Straightforward access to enantiopure NHC-Transition Metal Complexes: New opportunities for asymmetric catalysis – cResolu

A part of the structures design will be done at an early stage of the project thanks to theoretical calculations in order to identify the structures that will exhibit a configurational stability allowing their access as an enantiopure form and thus make easier the time-consuming synthesis step. Owing the good stability of NHC-TM complexes, a chiral HPLC resolution at preparative scale will allow to obtain NHC-TM complexes with high optical purities. In a first time, the new chiral NHC-TM complexes will be tested in enantioselective benchmark reactions before to use them to the development of new asymmetric transformations.

The proof of concept was demonstrated before the beginning of the project and preliminary results with palladium- and copper-based complexes were used to build the proposal. Since, new carbene precursors have been prepared and used to synthetize carbene-metal complexes. All of these chiral complexes were successfully resolved by chiral HPLC at preparative scale (on almost gram scale). Moreover, whereas initial results were limited to palladium- and copper-based complexes, it has demonstrated that the concept was extended to gold-, ruthenium- and rhodium-based complexes. Some of these complexes exhibited excellent catalytic performances in the model reactions in terms of both activity and enantioselectivity.

Since we succeeded to identify and prepare several structures of enantiopure complexes bearing carbenes ligands based on palladium, copper and more recently ruthenium and gold, the project will move to a second phase with the applications of these catalysts to develop new enantioselective transformations. This will include the synthesis of original substrates to investigate but also the preparation of new carbene structures in order to optimize chiral inductions. Another perspective that will be scrutinized is the application of this concept to other transition metals. We whish also to investigate reaction mechanism in general and more precisely the one of carbene transfer form one metal to another that could be bring new ideas for the extension of the concept to other transition metals.
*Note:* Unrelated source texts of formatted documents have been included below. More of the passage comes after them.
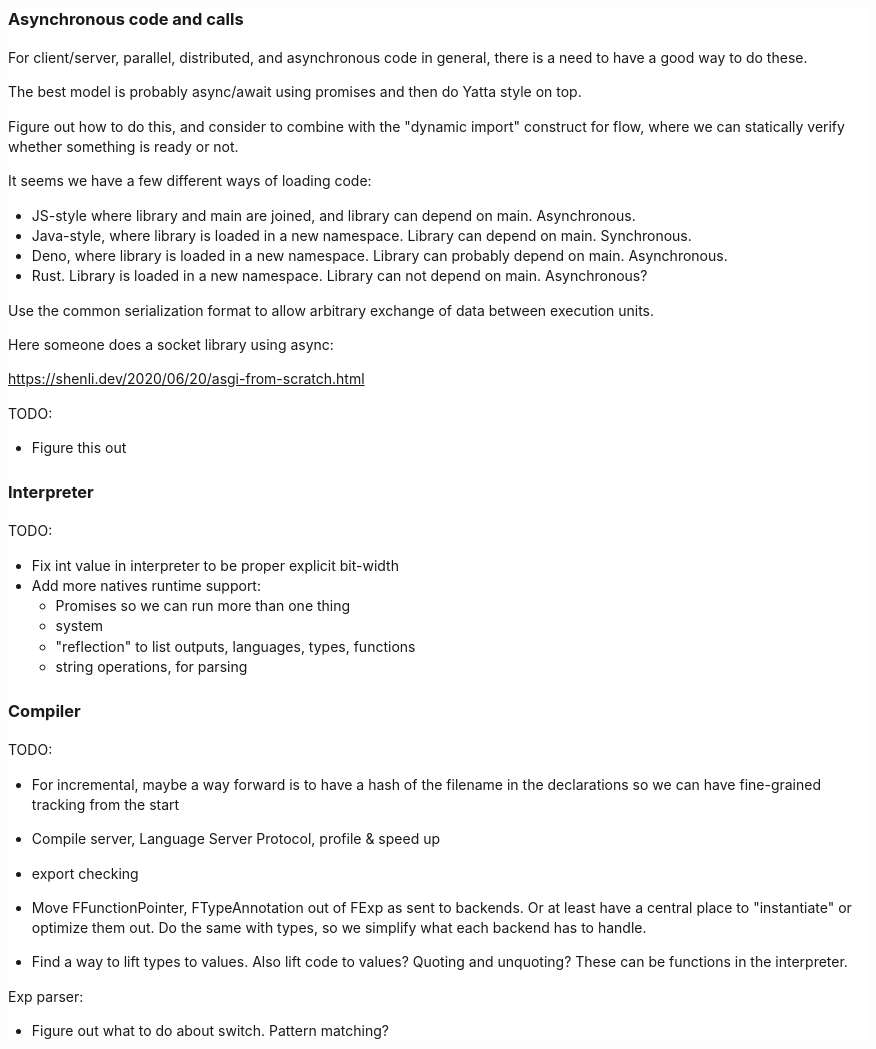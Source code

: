 ### Asynchronous code and calls

For client/server, parallel, distributed, and asynchronous code in general,
there is a need to have a good way to do these.

The best model is probably async/await using promises and then do Yatta style
on top.

Figure out how to do this, and consider to combine with the "dynamic import"
construct for flow, where we can statically verify whether something is ready
or not.

It seems we have a few different ways of loading code:
- JS-style where library and main are joined, and library can depend on main. Asynchronous.
- Java-style, where library is loaded in a new namespace. Library can depend on main. Synchronous.
- Deno, where library is loaded in a new namespace. Library can probably depend on main. Asynchronous.
- Rust. Library is loaded in a new namespace. Library can not depend on main. Asynchronous?

Use the common serialization format to allow arbitrary exchange of data between
execution units.

Here someone does a socket library using async:

https://shenli.dev/2020/06/20/asgi-from-scratch.html

TODO:
- Figure this out

### Interpreter

TODO:
- Fix int value in interpreter to be proper explicit bit-width
- Add more natives runtime support:
  - Promises so we can run more than one thing
  - system
  - "reflection" to list outputs, languages, types, functions
  - string operations, for parsing
 
### Compiler

TODO:
- For incremental, maybe a way forward is to have a hash of the filename in the declarations
  so we can have fine-grained tracking from the start

- Compile server, Language Server Protocol, profile & speed up

- export checking

- Move FFunctionPointer, FTypeAnnotation out of FExp as sent to backends. 
  Or at least have a central place to "instantiate" or optimize them out.
  Do the same with types, so we simplify what each backend has to handle.

- Find a way to lift types to values. Also lift code to values?
  Quoting and unquoting? These can be functions in the interpreter. 

Exp parser:
- Figure out what to do about switch. Pattern matching?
3 publications and 1 patent
1. L. Kong, Y. Chou, M. Jean, M. Albalat, N. Vanthuyne, P. Nava, S. Humbel, H. Clavier, Adv. Synth. Catal. 2021, 363, 4229-4238 (hal-03338494v1).
2. M. Savchuk, L. Bocquin, M. Albalat, M. Jean, N. Vanthuyne, P. Nava, S. Humbel, D. Hérault, H. Clavier, Chirality 2022, 33, 13-26 (hal-03500191v1).
3. F. Vermersch, L. Oliveira, J. Hunter, M. Soleilhavoup, R. Jazzar, G. Bertrand, J. Org. Chem. 2022, 87, 3511-3518.
4. M. Mauduit, R. Jazzar, G. Bertrand, J. Morvan, N. Vanthuyne, J. Lorkowksi – Synthesis of optically pure AminoAlkyles Cyclic Carbenes – EP 21306194.8 (2021)
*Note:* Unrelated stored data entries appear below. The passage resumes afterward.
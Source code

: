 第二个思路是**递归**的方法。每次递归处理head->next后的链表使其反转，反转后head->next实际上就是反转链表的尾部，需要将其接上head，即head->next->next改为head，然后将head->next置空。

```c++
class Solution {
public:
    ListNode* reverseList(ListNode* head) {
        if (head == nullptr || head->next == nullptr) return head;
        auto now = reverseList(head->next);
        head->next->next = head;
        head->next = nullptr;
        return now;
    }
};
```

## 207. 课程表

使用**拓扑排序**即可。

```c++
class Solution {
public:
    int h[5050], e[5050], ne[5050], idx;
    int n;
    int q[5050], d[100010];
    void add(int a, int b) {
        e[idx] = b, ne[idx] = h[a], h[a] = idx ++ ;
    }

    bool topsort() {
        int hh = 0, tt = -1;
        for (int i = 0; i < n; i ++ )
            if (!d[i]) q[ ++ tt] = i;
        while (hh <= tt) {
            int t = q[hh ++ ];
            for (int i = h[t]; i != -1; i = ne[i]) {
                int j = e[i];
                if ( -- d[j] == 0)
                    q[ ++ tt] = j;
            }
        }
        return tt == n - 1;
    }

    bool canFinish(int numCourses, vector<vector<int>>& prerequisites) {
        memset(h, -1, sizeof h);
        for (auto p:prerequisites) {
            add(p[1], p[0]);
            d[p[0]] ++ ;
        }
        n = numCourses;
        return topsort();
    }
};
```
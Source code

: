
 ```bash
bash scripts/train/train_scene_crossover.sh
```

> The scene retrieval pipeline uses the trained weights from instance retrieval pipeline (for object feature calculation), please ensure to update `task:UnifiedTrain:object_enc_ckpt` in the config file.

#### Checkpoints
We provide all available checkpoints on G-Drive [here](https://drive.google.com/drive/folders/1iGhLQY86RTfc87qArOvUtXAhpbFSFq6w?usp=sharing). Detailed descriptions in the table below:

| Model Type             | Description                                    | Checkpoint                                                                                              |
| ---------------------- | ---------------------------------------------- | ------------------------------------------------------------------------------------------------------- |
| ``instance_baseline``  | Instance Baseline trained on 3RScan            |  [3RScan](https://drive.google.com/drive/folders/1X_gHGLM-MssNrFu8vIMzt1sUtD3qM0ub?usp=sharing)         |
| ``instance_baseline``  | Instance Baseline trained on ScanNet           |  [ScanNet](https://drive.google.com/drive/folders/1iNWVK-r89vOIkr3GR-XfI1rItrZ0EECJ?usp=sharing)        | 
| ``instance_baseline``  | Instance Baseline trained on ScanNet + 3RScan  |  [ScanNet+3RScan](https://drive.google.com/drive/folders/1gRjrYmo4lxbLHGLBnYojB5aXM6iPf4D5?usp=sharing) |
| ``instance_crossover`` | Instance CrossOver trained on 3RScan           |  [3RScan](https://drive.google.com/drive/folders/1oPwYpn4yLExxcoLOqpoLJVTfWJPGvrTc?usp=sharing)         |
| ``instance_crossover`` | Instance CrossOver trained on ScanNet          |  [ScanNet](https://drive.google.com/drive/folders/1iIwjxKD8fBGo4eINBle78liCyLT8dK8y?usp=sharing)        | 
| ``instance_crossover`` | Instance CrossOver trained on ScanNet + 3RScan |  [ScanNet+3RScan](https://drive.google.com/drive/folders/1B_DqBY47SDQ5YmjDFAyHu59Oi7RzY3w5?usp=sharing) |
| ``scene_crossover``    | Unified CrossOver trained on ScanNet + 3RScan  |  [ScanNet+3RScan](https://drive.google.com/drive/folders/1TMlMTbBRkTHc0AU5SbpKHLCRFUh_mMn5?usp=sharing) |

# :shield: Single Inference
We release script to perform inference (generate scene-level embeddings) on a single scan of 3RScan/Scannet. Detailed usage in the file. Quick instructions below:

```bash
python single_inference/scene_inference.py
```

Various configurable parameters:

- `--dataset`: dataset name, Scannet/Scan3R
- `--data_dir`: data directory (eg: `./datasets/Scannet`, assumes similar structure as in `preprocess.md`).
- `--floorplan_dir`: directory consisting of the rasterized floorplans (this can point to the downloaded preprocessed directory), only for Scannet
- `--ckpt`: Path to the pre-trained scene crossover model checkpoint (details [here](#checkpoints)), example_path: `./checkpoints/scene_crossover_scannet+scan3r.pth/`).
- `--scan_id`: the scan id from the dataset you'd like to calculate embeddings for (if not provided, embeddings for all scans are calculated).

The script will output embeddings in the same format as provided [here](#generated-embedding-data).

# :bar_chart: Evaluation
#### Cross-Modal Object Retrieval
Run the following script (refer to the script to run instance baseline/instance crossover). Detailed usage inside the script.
In this project, we will develop new chiral transition metal catalysts bearing N-heterocyclic carbene (NHC), cyclic alkyl amino carbenes (CAACs) ligands and other carbene ligands containing a sole axial chirality. In an original and unique manner, the complexes will be prepared from readily available achiral NHC precursors. Thus, the enantiopure complexes will be obtained by preparative chiral HPLC resolution which will provide access to both enantiomers with high optical purity (>99%). The design of the atropisomeric carbenes structures will be supported by DFT calculations which will be performed at an early stage. This project will tackle some fundamental aspects related to chirality including mechanistic aspects of carbene transmetalation, looking to understand the fate of the chiral information during this process. Beyond these fundamental studies, the aim is to create new series of efficient and inexpensive chiral catalysts in order to perform original enantioselective transformations.